__What is needed__. Return every line below as is, leaving out the pictures.

(Pictures paired with source code)
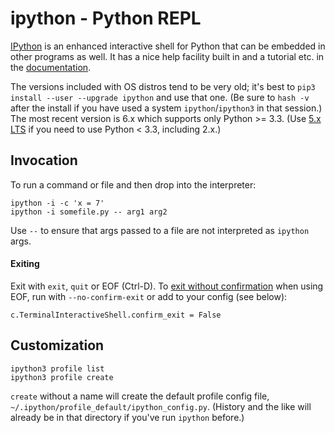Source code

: ipython - Python REPL
=====================

[IPython] is an enhanced interactive shell for Python that can be
embedded in other programs as well. It has a nice help facility
built in and a tutorial etc. in the [documentation].

The versions included with OS distros tend to be very old; it's best
to `pip3 install --user --upgrade ipython` and use that one. (Be sure
to `hash -v` after the install if you have used a system
`ipython`/`ipython3` in that session.) The most recent version is 6.x
which supports only Python >= 3.3. (Use [5.x LTS] if you need to use
Python < 3.3, including 2.x.)


Invocation
----------

To run a command or file and then drop into the interpreter:

    ipython -i -c 'x = 7'
    ipython -i somefile.py -- arg1 arg2

Use `--` to ensure that args passed to a file are not interpreted
as `ipython` args.

#### Exiting

Exit with `exit`, `quit` or EOF (Ctrl-D). To [exit without
confirmation][SO-ipexit] when using EOF, run with `--no-confirm-exit`
or add to your config (see below):

    c.TerminalInteractiveShell.confirm_exit = False


Customization
-------------

    ipython3 profile list
    ipython3 profile create

`create` without a name will create the default profile config file,
`~/.ipython/profile_default/ipython_config.py`. (History and the like
will already be in that directory if you've run `ipython` before.)


[IPython]: http://ipython.org/
[documentation]: http://ipython.readthedocs.io/en/stable/
[SO-ipexit]: https://stackoverflow.com/q/7438112/107294
[5.x LTS]: https://ipython.readthedocs.io/en/stable/whatsnew/version5.html
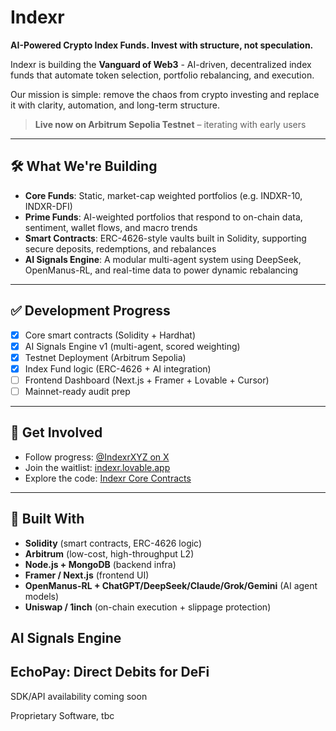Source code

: # Indexr  
**AI-Powered Crypto Index Funds. Invest with structure, not speculation.**

Indexr is building the **Vanguard of Web3** - AI-driven, decentralized index funds that automate token selection, portfolio rebalancing, and execution.

Our mission is simple: remove the chaos from crypto investing and replace it with clarity, automation, and long-term structure.

> **Live now on Arbitrum Sepolia Testnet** – iterating with early users

---

## 🛠️ What We're Building

- **Core Funds**: Static, market-cap weighted portfolios (e.g. INDXR-10, INDXR-DFI)
- **Prime Funds**: AI-weighted portfolios that respond to on-chain data, sentiment, wallet flows, and macro trends
- **Smart Contracts**: ERC-4626-style vaults built in Solidity, supporting secure deposits, redemptions, and rebalances
- **AI Signals Engine**: A modular multi-agent system using DeepSeek, OpenManus-RL, and real-time data to power dynamic rebalancing

---

## ✅ Development Progress

- [x] Core smart contracts (Solidity + Hardhat)
- [x] AI Signals Engine v1 (multi-agent, scored weighting)
- [x] Testnet Deployment (Arbitrum Sepolia)
- [x] Index Fund logic (ERC-4626 + AI integration)
- [ ] Frontend Dashboard (Next.js + Framer + Lovable + Cursor)
- [ ] Mainnet-ready audit prep

---

## 🔗 Get Involved

- Follow progress: [@IndexrXYZ on X](https://x.com/IndexrXYZ)  
- Join the waitlist: [indexr.lovable.app](https://indexr.lovable.app)  
- Explore the code: [Indexr Core Contracts](https://github.com/IndexrXYZ)

---

## 🧠 Built With

- **Solidity** (smart contracts, ERC-4626 logic)
- **Arbitrum** (low-cost, high-throughput L2)
- **Node.js + MongoDB** (backend infra)
- **Framer / Next.js** (frontend UI)
- **OpenManus-RL + ChatGPT/DeepSeek/Claude/Grok/Gemini** (AI agent models)
- **Uniswap / 1inch** (on-chain execution + slippage protection)

## AI Signals Engine 
## EchoPay: Direct Debits for DeFi
SDK/API availability coming soon

Proprietary Software, tbc
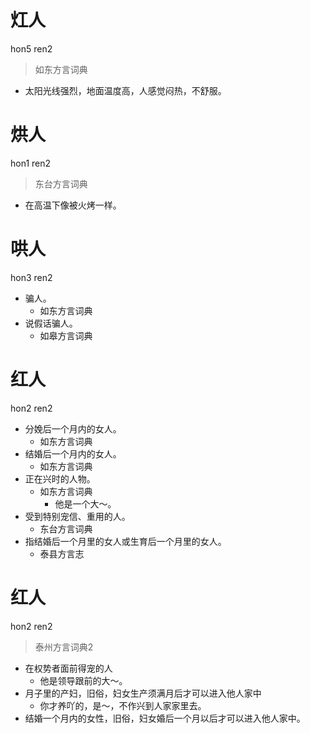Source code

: # 灴人
hon5 ren2
> 如东方言词典
- 太阳光线强烈，地面温度高，人感觉闷热，不舒服。

# 烘人
hon1 ren2
> 东台方言词典
- 在高温下像被火烤一样。

# 哄人
hon3 ren2
+ 骗人。
  * 如东方言词典
+ 说假话骗人。
  * 如皋方言词典

# 红人
hon2 ren2
+ 分娩后一个月内的女人。
  * 如东方言词典
+ 结婚后一个月内的女人。
  * 如东方言词典
+ 正在兴时的人物。
  * 如东方言词典
    - 他是一个大～。
+ 受到特别宠信、重用的人。
  * 东台方言词典
+ 指结婚后一个月里的女人或生育后一个月里的女人。
  * 泰县方言志

# 红人
hon2 ren2
> 泰州方言词典2
- 在权势者面前得宠的人
  - 他是领导跟前的大～。
- 月子里的产妇，旧俗，妇女生产须满月后才可以进入他人家中
  - 你才养吖的，是～，不作兴到人家家里去。
- 结婚一个月内的女性，旧俗，妇女婚后一个月以后才可以进入他人家中。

__Result of this task__.
Source code

: ipython - Python REPL
=====================

[IPython] is an enhanced interactive shell for Python that can be
embedded in other programs as well. It has a nice help facility
built in and a tutorial etc. in the [documentation].

The versions included with OS distros tend to be very old; it's best
to `pip3 install --user --upgrade ipython` and use that one. (Be sure
to `hash -v` after the install if you have used a system
`ipython`/`ipython3` in that session.) The most recent version is 6.x
which supports only Python >= 3.3. (Use [5.x LTS] if you need to use
Python < 3.3, including 2.x.)


Invocation
----------

To run a command or file and then drop into the interpreter:

    ipython -i -c 'x = 7'
    ipython -i somefile.py -- arg1 arg2

Use `--` to ensure that args passed to a file are not interpreted
as `ipython` args.

#### Exiting

Exit with `exit`, `quit` or EOF (Ctrl-D). To [exit without
confirmation][SO-ipexit] when using EOF, run with `--no-confirm-exit`
or add to your config (see below):

    c.TerminalInteractiveShell.confirm_exit = False


Customization
-------------

    ipython3 profile list
    ipython3 profile create

`create` without a name will create the default profile config file,
`~/.ipython/profile_default/ipython_config.py`. (History and the like
will already be in that directory if you've run `ipython` before.)


[IPython]: http://ipython.org/
[documentation]: http://ipython.readthedocs.io/en/stable/
[SO-ipexit]: https://stackoverflow.com/q/7438112/107294
[5.x LTS]: https://ipython.readthedocs.io/en/stable/whatsnew/version5.html
Source code

: # Indexr  
**AI-Powered Crypto Index Funds. Invest with structure, not speculation.**

Indexr is building the **Vanguard of Web3** - AI-driven, decentralized index funds that automate token selection, portfolio rebalancing, and execution.

Our mission is simple: remove the chaos from crypto investing and replace it with clarity, automation, and long-term structure.

> **Live now on Arbitrum Sepolia Testnet** – iterating with early users

---

## 🛠️ What We're Building

- **Core Funds**: Static, market-cap weighted portfolios (e.g. INDXR-10, INDXR-DFI)
- **Prime Funds**: AI-weighted portfolios that respond to on-chain data, sentiment, wallet flows, and macro trends
- **Smart Contracts**: ERC-4626-style vaults built in Solidity, supporting secure deposits, redemptions, and rebalances
- **AI Signals Engine**: A modular multi-agent system using DeepSeek, OpenManus-RL, and real-time data to power dynamic rebalancing

---

## ✅ Development Progress

- [x] Core smart contracts (Solidity + Hardhat)
- [x] AI Signals Engine v1 (multi-agent, scored weighting)
- [x] Testnet Deployment (Arbitrum Sepolia)
- [x] Index Fund logic (ERC-4626 + AI integration)
- [ ] Frontend Dashboard (Next.js + Framer + Lovable + Cursor)
- [ ] Mainnet-ready audit prep

---

## 🔗 Get Involved

- Follow progress: [@IndexrXYZ on X](https://x.com/IndexrXYZ)  
- Join the waitlist: [indexr.lovable.app](https://indexr.lovable.app)  
- Explore the code: [Indexr Core Contracts](https://github.com/IndexrXYZ)

---

## 🧠 Built With

- **Solidity** (smart contracts, ERC-4626 logic)
- **Arbitrum** (low-cost, high-throughput L2)
- **Node.js + MongoDB** (backend infra)
- **Framer / Next.js** (frontend UI)
- **OpenManus-RL + ChatGPT/DeepSeek/Claude/Grok/Gemini** (AI agent models)
- **Uniswap / 1inch** (on-chain execution + slippage protection)

## AI Signals Engine 
## EchoPay: Direct Debits for DeFi
SDK/API availability coming soon

Proprietary Software, tbc
Source code

: # 灴人
hon5 ren2
> 如东方言词典
- 太阳光线强烈，地面温度高，人感觉闷热，不舒服。

# 烘人
hon1 ren2
> 东台方言词典
- 在高温下像被火烤一样。

# 哄人
hon3 ren2
+ 骗人。
  * 如东方言词典
+ 说假话骗人。
  * 如皋方言词典

# 红人
hon2 ren2
+ 分娩后一个月内的女人。
  * 如东方言词典
+ 结婚后一个月内的女人。
  * 如东方言词典
+ 正在兴时的人物。
  * 如东方言词典
    - 他是一个大～。
+ 受到特别宠信、重用的人。
  * 东台方言词典
+ 指结婚后一个月里的女人或生育后一个月里的女人。
  * 泰县方言志

# 红人
hon2 ren2
> 泰州方言词典2
- 在权势者面前得宠的人
  - 他是领导跟前的大～。
- 月子里的产妇，旧俗，妇女生产须满月后才可以进入他人家中
  - 你才养吖的，是～，不作兴到人家家里去。
- 结婚一个月内的女性，旧俗，妇女婚后一个月以后才可以进入他人家中。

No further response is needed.